Читаем Сундук с серебром полностью

— Меня простят, — выпалила она, вспомнив подобные случаи, о которых читала в газетах.

— Про-стят! — протянула Гедвика и подбоченилась. — Чтоб таких прощали? Убить живого человека, жи-во-го человека!

По лицу Тильды опять потекли слезы.

— Оставь ее! — прошипела сводня. — Чего привязалась?

— Чего привязалась? Меня ни за что сюда засадили, а ее чтоб простить?

— Если хорошенько подумать, — злобно сказала Нина, — то твое преступление ничуть не меньше… Верно я говорю? — Она обернулась к Зофии, которая, прислонившись к стене у окна, в десятый раз перечитывала роман.

— Это занятие, когда его превращают в профессию, достойно, по-моему, более суровой кары, — ответила Зофия, не глядя на спорщиц.

Гедвика сделала вид, что не слышит замечания коммунистки, внушавшей всем глубокое уважение. Все знали, что она из иного мира, и никто не осмеливался возражать, когда она произносила свои холодные, веские суждения. Зато Гедвика с удвоенным жаром набросилась на сводню.

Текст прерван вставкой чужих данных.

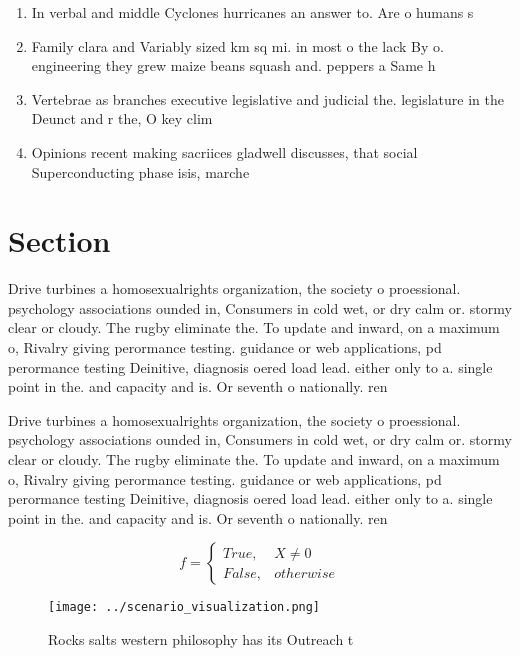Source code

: \documentclass[a4paper]{article}
\begin{document}
\begin{enumerate}
\item In verbal and middle Cyclones hurricanes an answer to. Are o humans s

\item Family clara and Variably sized km sq mi. in most o the lack By o. engineering they grew maize beans squash and. peppers a Same h

\item Vertebrae as branches executive legislative and judicial the. legislature in the Deunct and r the, O key clim

\item Opinions recent making sacriices gladwell discusses, that social Superconducting phase isis, marche

\end{enumerate}

\section{Section}

Drive turbines a homosexualrights organization, the society o proessional. psychology associations ounded in, Consumers in cold wet, or dry calm or. stormy clear or cloudy. The rugby eliminate the. To update and inward, on a maximum o, Rivalry giving perormance testing. guidance or web applications, pd perormance testing Deinitive, diagnosis oered load lead. either only to a. single point in the. and capacity and is. Or seventh o nationally. ren

Drive turbines a homosexualrights organization, the society o proessional. psychology associations ounded in, Consumers in cold wet, or dry calm or. stormy clear or cloudy. The rugby eliminate the. To update and inward, on a maximum o, Rivalry giving perormance testing. guidance or web applications, pd perormance testing Deinitive, diagnosis oered load lead. either only to a. single point in the. and capacity and is. Or seventh o nationally. ren

\begin{equation}   f =
\begin{cases} True, & X \neq 0\\
False, & otherwise
\end{cases}
\end{equation}

\begin{figure}
\centering
\texttt{[image: ../scenario\_visualization.png]}
\caption{Rocks salts western philosophy has its Outreach t
}
\end{figure}
 
\end{document}
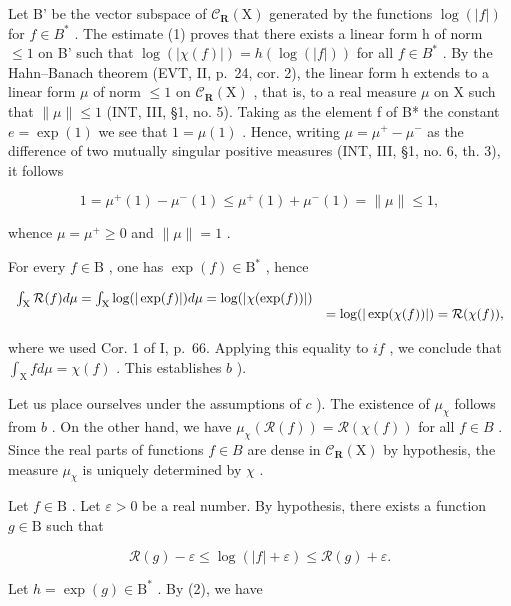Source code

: Let B' be the vector subspace of \(\mathcal{C}_{\mathbf{R}}(\mathrm{X})\) generated by the functions \(\log(|f|)\) for \(f \in B^{*}\) . The estimate (1) proves that there exists a linear form h of norm \(\leqslant 1\) on B' such that \(\log(|\chi(f)|) = h(\log(|f|))\) for all \(f \in B^{*}\) . By the Hahn--Banach theorem (EVT, II, p.~24, cor. 2), the linear form h extends to a linear form \(\mu\) of norm \(\leqslant 1\) on \(\mathcal{C}_{\mathbf{R}}(\mathrm{X})\) , that is, to a real measure \(\mu\) on X such that \(\|\mu\| \leqslant 1\) (INT, III, §1, no. 5). Taking as the element f of B* the constant \(e = \exp(1)\) we see that \(1 = \mu(1)\) . Hence, writing \(\mu = \mu^{+} - \mu^{-}\) as the difference of two mutually singular positive measures (INT, III, §1, no. 6, th. 3), it follows

\[
1 = \mu^ {+} (1) - \mu^ {-} (1) \leqslant \mu^ {+} (1) + \mu^ {-} (1) = \| \mu \| \leqslant 1,
\]

whence \(\mu = \mu^{+} \geqslant 0\) and \(\|\mu\| = 1\) .

For every \(f \in \mathrm{B}\) , one has \(\exp(f) \in \mathrm{B}^*\) , hence

\[
\begin{array}{r l} \int_ {\mathrm{X}} \mathcal {R} (f) d \mu = \int_ {\mathrm{X}} \log (| \exp (f) |) d \mu = \log (| \chi (\exp (f)) |) \\ & = \log (| \exp (\chi (f)) |) = \mathcal {R} (\chi (f)), \end{array}
\]

where we used Cor. 1 of I, p.~66. Applying this equality to \(if\) , we conclude that \(\int_{\mathrm{X}} f d\mu = \chi(f)\) . This establishes \(b\) ).

Let us place ourselves under the assumptions of \(c\) ). The existence of \(\mu_{\chi}\) follows from \(b\) . On the other hand, we have \(\mu_{\chi}(\mathcal{R}(f)) = \mathcal{R}(\chi(f))\) for all \(f \in B\) . Since the real parts of functions \(f \in B\) are dense in \(\mathcal{C}_{\mathbf{R}}(\mathrm{X})\) by hypothesis, the measure \(\mu_{\chi}\) is uniquely determined by \(\chi\) .

Let \(f \in \mathrm{B}\) . Let \(\varepsilon > 0\) be a real number. By hypothesis, there exists a function \(g \in \mathrm{B}\) such that

\[
\mathcal {R} (g) - \varepsilon \leqslant \log (| f | + \varepsilon) \leqslant \mathcal {R} (g) + \varepsilon .\tag{2}
\]

Let \(h = \exp(g) \in \mathrm{B}^*\) . By (2), we have

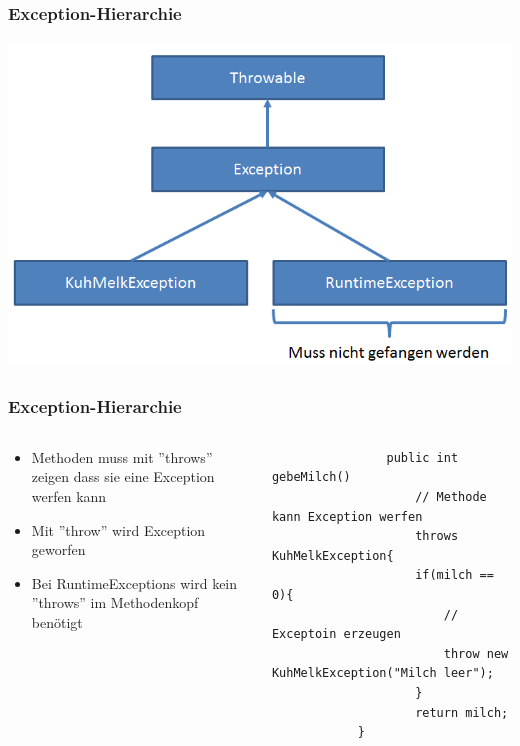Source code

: \begin{frame}[fragile]
	\frametitle{Exception-Hierarchie}
	\center
	\includegraphics[width=1\textwidth,
	keepaspectratio=true]{bilder/exceptions.png}
\end{frame}

\begin{frame}[fragile]
	\frametitle{Exception-Hierarchie}
	\begin{columns}
		\begin{column}{0.5\textwidth}
			\small
			\begin{itemize}
			  \item Methoden muss mit ''throws'' zeigen dass sie eine Exception 
			  werfen kann 
			  \item Mit ''throw'' wird Exception geworfen
			  \item Bei RuntimeExceptions wird kein ''throws'' im
			  Methodenkopf ben\"otigt
			\end{itemize}
		\end{column}
		\begin{column}{0.5\textwidth}
			\begin{lstlisting}
				public int gebeMilch() 
					// Methode kann Exception werfen
					throws KuhMelkException{
					if(milch == 0){
						// Exceptoin erzeugen
						throw new KuhMelkException("Milch leer");
					}
					return milch;
			}
			\end{lstlisting}
		\end{column}
	\end{columns}
\end{frame}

— Сравниваешь меня с ней, задушившей живого ребенка? Когда я убила ребенка? Иль, по-твоему, и зародыш — человек? Делаю людям добро, и меня же за это в тюрьму!

И она обратила к арестанткам, хохотавшим над ее гневом, свое побагровевшее прыщавое лицо.

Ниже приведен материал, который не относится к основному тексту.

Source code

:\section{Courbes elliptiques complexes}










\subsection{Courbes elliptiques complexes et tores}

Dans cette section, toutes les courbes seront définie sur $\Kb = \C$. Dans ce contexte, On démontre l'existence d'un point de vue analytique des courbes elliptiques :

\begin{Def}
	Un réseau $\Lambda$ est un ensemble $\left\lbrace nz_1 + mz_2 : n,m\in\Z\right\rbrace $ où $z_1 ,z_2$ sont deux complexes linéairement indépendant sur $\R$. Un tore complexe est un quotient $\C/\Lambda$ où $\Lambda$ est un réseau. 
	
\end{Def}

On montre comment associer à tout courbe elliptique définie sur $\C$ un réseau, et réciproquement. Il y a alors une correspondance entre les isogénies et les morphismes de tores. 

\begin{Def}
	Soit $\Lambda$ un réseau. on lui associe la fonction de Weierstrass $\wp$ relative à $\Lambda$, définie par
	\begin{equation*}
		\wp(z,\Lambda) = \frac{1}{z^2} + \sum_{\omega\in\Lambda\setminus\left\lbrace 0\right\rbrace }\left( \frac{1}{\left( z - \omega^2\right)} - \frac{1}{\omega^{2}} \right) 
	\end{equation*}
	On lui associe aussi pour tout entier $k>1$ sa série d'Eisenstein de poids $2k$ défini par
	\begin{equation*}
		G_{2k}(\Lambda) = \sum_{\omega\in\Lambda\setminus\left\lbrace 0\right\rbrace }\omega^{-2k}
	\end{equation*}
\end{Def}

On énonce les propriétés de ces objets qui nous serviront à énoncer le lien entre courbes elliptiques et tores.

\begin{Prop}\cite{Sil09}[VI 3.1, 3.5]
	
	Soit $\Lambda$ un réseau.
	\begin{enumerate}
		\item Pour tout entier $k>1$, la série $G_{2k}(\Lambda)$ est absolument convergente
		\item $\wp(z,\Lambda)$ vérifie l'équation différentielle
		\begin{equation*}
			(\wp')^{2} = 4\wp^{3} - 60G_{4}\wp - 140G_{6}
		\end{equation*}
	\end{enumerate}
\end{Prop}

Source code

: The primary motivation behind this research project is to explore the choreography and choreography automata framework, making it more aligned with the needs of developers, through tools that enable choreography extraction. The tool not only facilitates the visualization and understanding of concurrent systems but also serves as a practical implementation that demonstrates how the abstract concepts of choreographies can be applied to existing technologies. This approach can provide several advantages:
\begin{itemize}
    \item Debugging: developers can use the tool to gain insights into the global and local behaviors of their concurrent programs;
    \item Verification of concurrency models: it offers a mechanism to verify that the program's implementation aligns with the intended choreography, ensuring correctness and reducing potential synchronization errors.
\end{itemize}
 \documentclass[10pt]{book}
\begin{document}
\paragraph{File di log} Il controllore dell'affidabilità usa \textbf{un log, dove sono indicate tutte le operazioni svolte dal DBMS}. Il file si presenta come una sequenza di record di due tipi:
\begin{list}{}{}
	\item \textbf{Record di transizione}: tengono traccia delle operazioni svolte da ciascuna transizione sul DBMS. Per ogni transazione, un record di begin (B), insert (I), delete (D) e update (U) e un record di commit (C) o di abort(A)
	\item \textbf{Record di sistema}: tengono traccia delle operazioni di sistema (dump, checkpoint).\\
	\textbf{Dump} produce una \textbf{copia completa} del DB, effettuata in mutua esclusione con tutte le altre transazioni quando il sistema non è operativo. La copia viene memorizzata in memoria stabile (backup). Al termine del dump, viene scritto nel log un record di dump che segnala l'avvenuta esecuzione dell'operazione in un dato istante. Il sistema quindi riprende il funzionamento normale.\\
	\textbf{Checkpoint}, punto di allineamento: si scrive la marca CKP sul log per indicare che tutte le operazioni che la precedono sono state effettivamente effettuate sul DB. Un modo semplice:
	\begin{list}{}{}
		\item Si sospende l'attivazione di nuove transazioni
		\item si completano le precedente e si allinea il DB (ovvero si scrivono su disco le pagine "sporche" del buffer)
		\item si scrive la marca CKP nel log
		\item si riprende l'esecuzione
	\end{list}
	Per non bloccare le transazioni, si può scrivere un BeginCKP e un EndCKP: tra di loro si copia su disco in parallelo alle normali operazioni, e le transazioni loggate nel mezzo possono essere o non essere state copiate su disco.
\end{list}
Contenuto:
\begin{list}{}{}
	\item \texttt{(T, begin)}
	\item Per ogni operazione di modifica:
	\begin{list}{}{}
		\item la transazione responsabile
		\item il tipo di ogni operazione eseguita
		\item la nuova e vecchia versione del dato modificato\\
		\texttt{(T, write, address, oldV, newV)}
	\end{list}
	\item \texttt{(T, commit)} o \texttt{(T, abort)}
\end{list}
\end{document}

— По-вашему, это не доброе дело? Приходит такая вот девка, с которой приключилась беда… ну, понимаете… и, ломая руки, умоляет ради Бога спасти ее, избавить от позора. Какое надо иметь жестокое сердце, чтоб не помочь ей. А в благодарность получаешь… Уже в четвертый раз меня сажают, а я, дура, по доброте своей все равно никому не могу отказать в помощи. Не смей, — она снова обернулась к сводне и показала на Тильду, — сравнивать нас. И с собой тоже…

Нина, собиравшаяся спросить повитуху, не оплачивалась ли ее доброта наличными, вскипела, как молоко на огне. Щеки ее вспыхнули, а глаза смотрели так остро, словно хотели насквозь пронзить противницу.

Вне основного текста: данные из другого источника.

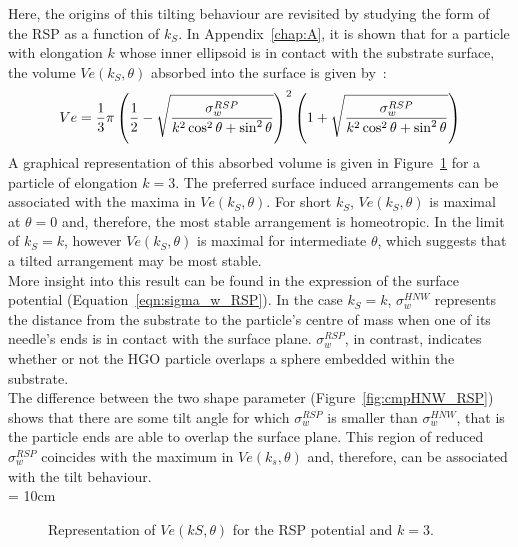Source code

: Here, the origins of this tilting behaviour are revisited by studying the form of the RSP 
as  a function of $k_S$. In Appendix~\ref{chap:A}, it is shown that for a particle with 
elongation $k$ whose inner 
ellipsoid is in contact with the substrate surface, the volume $Ve(k_S,\theta)$ absorbed into 
the surface is given by~:
%
\begin{equation}
	Ve=\frac{1}{3}\pi\left( \frac{1}{2}-\sqrt{\frac{\sigma^{RSP}_w}{k^2\cos^2\theta+\sin^2\theta}}\right)^2 
	\left( 1 + \sqrt{\frac{\sigma^{RSP}_w}{k^2\cos^2\theta+\sin^2\theta}} \right)
	\label{eqn:Ve_RSP}
\end{equation}
%
A graphical representation of this absorbed volume is given in Figure~\ref{fig:Ve_RSP_fkS} 
for a particle of
elongation $k=3$.  The preferred surface induced arrangements can be associated with the 
maxima in $Ve(k_S,\theta)$. For short $k_S$, $Ve(k_S,\theta)$ is maximal at $\theta = 0$ 
and, therefore, the most stable arrangement is homeotropic. In the limit of $k_S=k$, however
$Ve(k_S,\theta)$ is maximal  for intermediate $\theta$, which suggests that a tilted 
arrangement may be most stable.\\
%

More insight into this result can be found in the expression of the surface potential
(Equation~\ref{eqn:sigma_w_RSP}). In the case $k_S=k$, $\sigma^{HNW}_w$ 
represents the distance from the substrate to the particle's centre of mass when one of its
needle's ends
is in contact with the surface plane.  $\sigma^{RSP}_w$, in contrast, 
indicates whether or not the HGO particle overlaps a sphere embedded within the substrate.\\
The difference between the two shape parameter (Figure~\ref{fig:cmpHNW_RSP})
shows that there are some tilt angle for which $\sigma^{RSP}_w$ is smaller than $\sigma^{HNW}_w$, 
that is the particle ends are able to overlap the surface plane. This region of reduced 
$\sigma^{RSP}_w$  coincides with the maximum in $Ve(k_s,\theta)$ and, therefore, can be 
associated with the tilt behaviour.\\

\picW = 10cm
\begin{figure}
	\centering
	\caption{Representation of $Ve(kS,\theta)$ for the RSP potential and $k=3$.}
	\label{fig:Ve_RSP_fkS}
\end{figure}

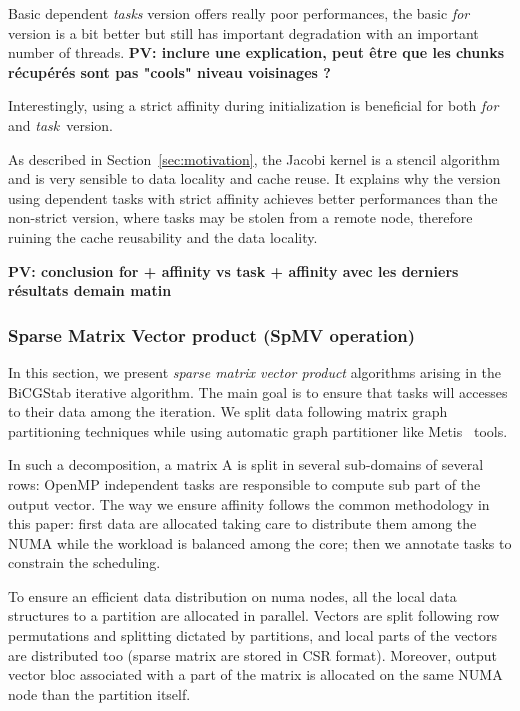 \documentclass{Styles/llncs}
\newcommand{\PV}[1]{{\color{purple}\bfseries PV: #1}}
\begin{document}
Basic dependent \emph{tasks} version offers really poor performances, the basic
\emph{for} version is a bit better but still has important degradation with an
important number of threads.
\PV{inclure une explication, peut être que les chunks récupérés sont pas "cools" niveau voisinages ?}

Interestingly, using a strict affinity during initialization is beneficial for both \emph{for} and \emph{task} version.

As described in Section~\ref{sec:motivation}, the Jacobi kernel is a stencil algorithm
and is very sensible to data locality and cache reuse. It explains why the
version using dependent tasks with strict affinity achieves better performances than the non-strict version,
where tasks may be stolen from a remote node, therefore ruining the cache reusability
and the data locality.

\PV{conclusion for + affinity vs task + affinity avec les derniers résultats demain matin}



\subsubsection{Sparse Matrix Vector product (SpMV operation)}

In this section, we present \textit{sparse matrix vector product} algorithms arising in the BiCGStab iterative algorithm. The main goal is to ensure that tasks will accesses to their data among the iteration.
We split data following matrix graph partitioning techniques \cite{Saad:2003:IMS:829576} while using automatic graph partitioner like Metis~\cite{metis} tools. 

In such a decomposition, a matrix A is split in several sub-domains of several rows: OpenMP independent tasks are responsible to compute sub part of the output vector. The way we ensure affinity follows the common methodology in this paper: first data are allocated taking care to distribute them among the NUMA while the workload is balanced among the core; then we annotate tasks to constrain the scheduling.

To ensure an efficient data distribution on numa nodes, all the local data structures to a partition are allocated in parallel. Vectors are split following row permutations and splitting dictated by partitions, and local parts of the vectors are distributed too (sparse matrix are stored in CSR format). Moreover, output vector bloc associated with a part of the matrix is allocated on the same NUMA node than the partition itself.
\end{document}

— Да уж, конечно, со мной тебя на сравнить, я-то ничего не сделала.

— Ха-ха! Слышали? Она ни в чем не виновата. — Повитуха повысила голос и, разыграв безграничное удивление, захихикала. — А не ты ли сбивала девушек с пути истинного?.. Ты б и собственную дочь… Ты…

Женщины подняли такой крик, что слов разобрать уже было нельзя. Вдруг окошечко в дверях отворилось и показалась Венера.

— Тише, бестии! В карцер захотели?

Сводня и повитуха разом умолкли. Арестантки боялись темного карцера, куда сажали на хлеб и воду. На плече у надзирательницы, нежно касаясь ее лица, сидела ухоженная, полосатая кошка, единственное существо, которое эта женщина любила и лелеяла. Она называла ее Персоной столь же просто и естественно, как арестанток — бабами и бестиями.

Нада подбежала к надзирательнице и потянула руки.

— Барыня, дайте нам кошечку! Персона, Персона, Персона!

Изнеженное животное вспрыгнуло на подоконник.

— Смотрите, бабы, за моей Персоной, головой за нее отвечаете! И накормить не забудьте.

И, закрыв окошечко, она отошла от камеры.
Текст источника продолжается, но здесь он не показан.